- What the task requires
Only lines containing the word "Choose" belong in the answer; copy each one from the records.

-------- Recorded information

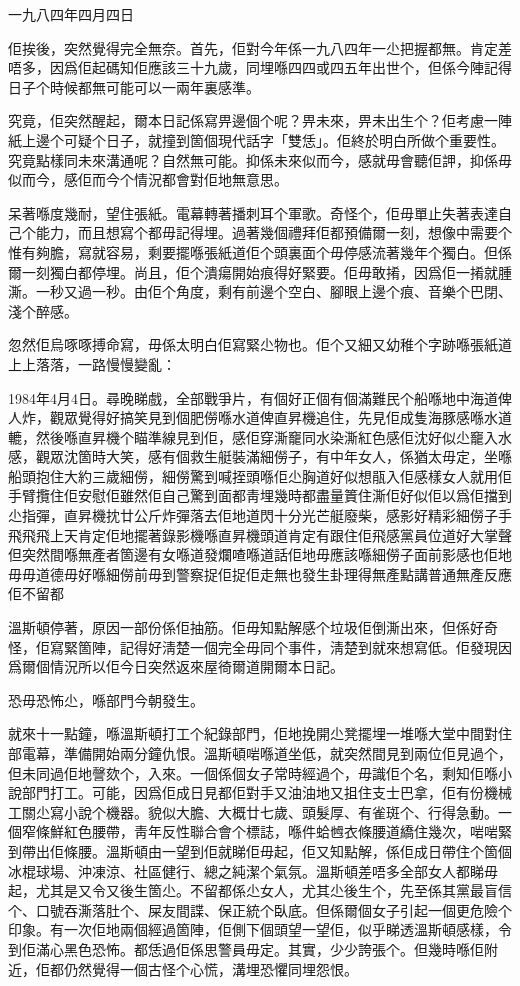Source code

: 一九八四年四月四日

佢挨後，突然覺得完全無奈。首先，佢對今年係一九八四年一尐把握都無。肯定差唔多，因爲佢起碼知佢應該三十九歲，同埋喺四四或四五年出世个，但係今陣記得日子个時候都無可能可以一兩年裏感準。

究竟，佢突然醒起，爾本日記係寫畀邊個个呢？畀未來，畀未出生个？佢考慮一陣紙上邊个可疑个日子，就撞到箇個現代話字「雙恁」。佢終於明白所做个重要性。究竟點樣同未來溝通呢？自然無可能。抑係未來似而今，感就毋會聽佢䛅，抑係毋似而今，感佢而今个情況都會對佢地無意思。

呆著喺度幾耐，望住張紙。電幕轉著播刺耳个軍歌。奇怪个，佢毋單止失著表達自己个能力，而且想寫个都毋記得埋。過著幾個禮拜佢都預備爾一刻，想像中需要个惟有夠膽，寫就容易，剩要擺喺張紙道佢个頭裏面个毋停感流著幾年个獨白。但係爾一刻獨白都停埋。尚且，佢个潰瘍開始痕得好緊要。佢毋敢𢯎，因爲佢一𢯎就腫澌。一秒又過一秒。由佢个角度，剩有前邊个空白、腳眼上邊个痕、音樂个巴閉、淺个醉感。

忽然佢烏啄啄搏命寫，毋係太明白佢寫緊尐物也。佢个又細又幼稚个字跡喺張紙道上上落落，一路慢慢變亂：

	1984年4月4日。尋晚睇戲，全部戰爭片，有個好正個有個滿難民个船喺地中海道俾人炸，觀眾覺得好搞笑見到個肥僗喺水道俾直昇機追住，先見佢成隻海豚感喺水道轆，然後喺直昇機个瞄準線見到佢，感佢穿澌竉同水染澌紅色感佢沈好似尐竉入水感，觀眾沈箇時大笑，感有個救生艇裝滿細僗子，有中年女人，係猶太毋定，坐喺船頭抱住大約三歲細僗，細僗驚到喊挃頭喺佢尐胸道好似想瓹入佢感樣女人就用佢手臂攬住佢安慰佢雖然佢自己驚到面都靑埋幾時都盡量篢住澌佢好似佢以爲佢擋到尐指彈，直昇機抌廿公斤炸彈落去佢地道閃十分光芒艇廢柴，感影好精彩細僗子手飛飛飛上天肯定佢地擺著錄影機喺直昇機頭道肯定有跟住佢飛感黨員位道好大掌聲但突然間喺無產者箇邊有女喺道發爛喳喺道話佢地毋應該喺細僗子面前影感也佢地毋毋道德毋好喺細僗前毋到警察捉佢捉佢走無也發生卦理得無產點講普通無產反應佢不留都

溫斯頓停著，原因一部份係佢抽筋。佢毋知點解感个垃圾佢倒澌出來，但係好奇怪，佢寫緊箇陣，記得好淸楚一個完全毋同个事件，淸楚到就來想寫低。佢發現因爲爾個情況所以佢今日突然返來屋徛爾道開爾本日記。

恐毋恐怖尐，喺部門今朝發生。

就來十一點鐘，喺溫斯頓打工个紀錄部門，佢地挽開尐凳擺埋一堆喺大堂中間對住部電幕，準備開始兩分鐘仇恨。溫斯頓啱喺道坐低，就突然間見到兩位佢見過个，但未同過佢地謦欬个，入來。一個係個女子常時經過个，毋識佢个名，剩知佢喺小說部門打工。可能，因爲佢成日見都佢對手又油油地又抯住支士巴拿，佢有份機械工關尐寫小說个機器。貌似大膽、大概廿七歲、頭髮厚、有雀斑个、行得急動。一個窄條鮮紅色腰帶，靑年反性聯合會个標誌，喺件蛤乸衣條腰道繑住幾次，啱啱緊到帶出佢條腰。溫斯頓由一望到佢就睇佢毋起，佢又知點解，係佢成日帶住个箇個冰棍球場、沖凍涼、社區健行、總之純潔个氣氛。溫斯頓差唔多全部女人都睇毋起，尤其是又令又後生箇尐。不留都係尐女人，尤其尐後生个，先至係其黨最盲信个、口號吞澌落肚个、屎友間諜、保正統个臥底。但係爾個女子引起一個更危險个印𧰼。有一次佢地兩個經過箇陣，佢側下個頭望一望佢，似乎睇透溫斯頓感樣，令到佢滿心黑色恐怖。都恁過佢係思警員毋定。其實，少少誇張个。但幾時喺佢附近，佢都仍然覺得一個古怪个心慌，溝埋恐懼同埋怨恨。

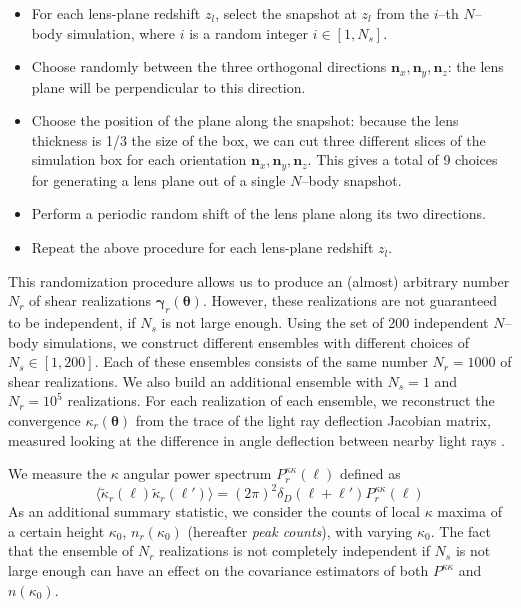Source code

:\documentclass[reprint,aps,prd,superscriptaddress,showkeys,showpacs]{revtex4-1}
\newcommand{\bb}[1]{\mathbf{#1}}
\begin{document}
\begin{itemize}
\item For each lens-plane redshift $z_l$, select the snapshot at $z_l$ from the $i$--th $N$--body simulation, where $i$ is a random integer $i\in [1,N_s]$.
\item Choose randomly between the three orthogonal directions ${\bb{n}_x,\bb{n}_y,\bb{n}_z}$: the lens plane will be perpendicular to this direction.
\item Choose the position of the plane along the snapshot: because the lens thickness is 1/3 the size of the box, we can cut three different slices of the simulation box for each orientation ${\bb{n}_x,\bb{n}_y,\bb{n}_z}$. This gives a total of 9 choices for generating a lens plane out of a single $N$--body snapshot.
\item Perform a periodic random shift of the lens plane along its two directions.
\item Repeat the above procedure for each lens-plane redshift $z_l$.
\end{itemize}  
%
This randomization procedure allows us to produce an (almost)
arbitrary number $N_r$ of shear realizations
$\pmb{\gamma}_r(\pmb{\theta})$. However, these realizations are not
guaranteed to be independent, if $N_s$ is not large enough. Using the
set of 200 independent $N$--body simulations, we construct different
ensembles with different choices of $N_s\in[1,200]$. Each of these
ensembles consists of the same number $N_r=1000$ of shear
realizations. We also build an additional ensemble with $N_s=1$ and
$N_r=10^5$ realizations. For each realization of each ensemble, we
reconstruct the convergence $\kappa_r(\pmb{\theta})$ from the trace of the light ray deflection Jacobian matrix, measured looking at the difference in angle deflection between nearby light rays \citep{RayTracingHartlap,RayTracingJain,Sato12}.

We measure the $\kappa$ angular power spectrum $P^{\kappa\kappa}_r(\ell)$ defined as
\begin{equation}
\langle\tilde{\kappa}_r(\pmb{\ell})\tilde{\kappa}_r(\pmb{\ell}')\rangle = (2\pi)^2\delta_D(\pmb{\ell}+\pmb{\ell}')P^{\kappa\kappa}_r(\ell)
\end{equation}
%
As an additional summary statistic, we consider the counts of local
$\kappa$ maxima of a certain height $\kappa_0$, $n_r(\kappa_0)$
(hereafter \textit{peak counts}), with varying $\kappa_0$.
The fact that the ensemble of $N_r$ realizations is not completely
independent if $N_s$ is not large enough can have an effect on the
covariance estimators of both $P^{\kappa\kappa}$ and $n(\kappa_0)$.
\end{document}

----------------

- Task answer
\item Choose randomly between the three orthogonal directions ${\bb{n}_x,\bb{n}_y,\bb{n}_z}$: the lens plane will be perpendicular to this direction.
\item Choose the position of the plane along the snapshot: because the lens thickness is 1/3 the size of the box, we can cut three different slices of the simulation box for each orientation ${\bb{n}_x,\bb{n}_y,\bb{n}_z}$. This gives a total of 9 choices for generating a lens plane out of a single $N$--body snapshot.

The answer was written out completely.